All of lore.kernel.org
 help / color / mirror / Atom feed
From: Amir Goldstein <amir73il@gmail.com>
To: Miklos Szeredi <miklos@szeredi.hu>
Cc: Jeff Layton <jlayton@poochiereds.net>,
	"J . Bruce Fields" <bfields@fieldses.org>,
	overlayfs <linux-unionfs@vger.kernel.org>,
	linux-fsdevel <linux-fsdevel@vger.kernel.org>
Subject: Re: [PATCH v2 04/17] ovl: decode connected upper dir file handles
Date: Wed, 17 Jan 2018 15:29:52 +0200	[thread overview]
Message-ID: <CAOQ4uxiEO-0445o2UY_bcP9F0yZ5aZVbzcwaryGbB2gArtF8Zg@mail.gmail.com> (raw)
In-Reply-To: <CAOQ4uxjyWUxo0EZw4jKD6JYMjm8ftZe29QHniS4rtS4uauni1Q@mail.gmail.com>

On Wed, Jan 17, 2018 at 2:20 PM, Amir Goldstein <amir73il@gmail.com> wrote:
> On Wed, Jan 17, 2018 at 1:18 PM, Amir Goldstein <amir73il@gmail.com> wrote:
>> On Mon, Jan 15, 2018 at 4:56 PM, Miklos Szeredi <miklos@szeredi.hu> wrote:
>>>
>> [...]
>>> >>
>>> >> So, a working algorithm would be going up to the first connected
>>> >> parent or root, lock parent, lookup name and restart.  Not guaranteed
>>> >> to finish, since not protected against always racing with renames.
>>> >> Can we take s_vfs_rename_sem on ovl to prevent that?
>>> >>
>>> >
>>> > Sounds like a simple and good enough solution.
>>> > Do we really need the locking of parent and restart connect if
>>> > we take s_vfs_rename_sem around ovl_lookup_real()?
>>>
>>> No, but s_vfs_rename_sem is a really heavyweight solution, we should
>>> do better than that for decoding a file handle.
>>>
>>> And we probably don't need anything else, since rename on ancestor
>>> means renamed dir is connected, and hopefully not evicted from the
>>> cache until we repeat the walk up.
>>>
>>> So need to lock parent, lookup ovl dentry, verify we got the same
>>> upper, if not retry icache lookup.
>>>
>>> Not sure we need to worry about that "hopefully".  Hopefully not.
>>>
>>
>> Something like this??
>>
>> This is just the raw fix to patch 4/17 without the icache lookup
>> that is added by later patches.
>>
>> I added rename_lock seqlock around backwalk to connected ancestor
>> and take_dentry_name_snapshot() for the stability of real name
>> during overlay lookup.
>>
>> I considered also storing OVL_I(d_inode(connected))->version
>> inside seqlock and comparing it to version in case lookup of child
>> failed.
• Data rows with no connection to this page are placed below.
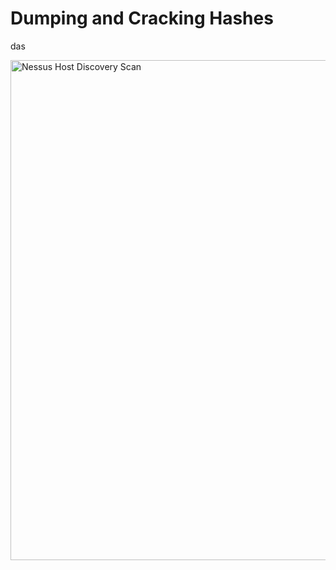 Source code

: # Dumping and Cracking Hashes

das



<img src="./images/Nessus_HostDiscoveryScan.png" alt="Nessus Host Discovery Scan" width="800"/>

<!--
span style="color:green;font-weight:700;font-size:20px">
markdown color font styles
</span
-->

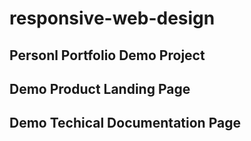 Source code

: # responsive-web-design

## Personl Portfolio Demo Project

## Demo Product Landing Page

## Demo Techical Documentation Page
This could help us distinguish between overlay rename and
>> underlying rename (overlay dir version did not change) and return
>> ESTALE instead of restarting lookup in the latter case.
>> Wasn't sure if that was a good idea and what we loose if we leave it out.
>
> Well, if nothing else, it's a good idea for preventing endless loop
> due to bugs...
> adding some snippets below.
>
>>
>> I tested this code, but only with upper file handles of course
>> (xfstest generic/467).
>>
>> Please let me know what you think.
>>
>> Thanks,
>> Amir.
>>
>> ================================================================
>>
>> From 337543c3fcdf9323d3720d17ab6fc13e287bbec1 Mon Sep 17 00:00:00 2001
>> From: Amir Goldstein <amir73il@gmail.com>
>> Date: Thu, 28 Dec 2017 18:36:16 +0200
>> Subject: [PATCH v3 4/17] ovl: decode connected upper dir file handles
>>
>> Until this change, we decoded upper file handles by instantiating an
>> overlay dentry from the real upper dentry. This is sufficient to handle
>> pure upper files, but insufficient to handle merge/impure dirs.
>>
>> To that end, if decoded real upper dir is connected and hashed, we
>> lookup an overlay dentry with the same path as the real upper dir.
>> If decoded real upper is non-dir, we instantiate a disconnected overlay
>> dentry as before this change.
>>
>> Because ovl_fh_to_dentry() returns a connected overlay dir dentry,
>> exportfs never needs to call get_parent() and get_name() to reconnect an
>> upper overlay dir. Because connectable non-dir file handles are not
>> supported, exportfs will not be able to use fh_to_parent() and get_name()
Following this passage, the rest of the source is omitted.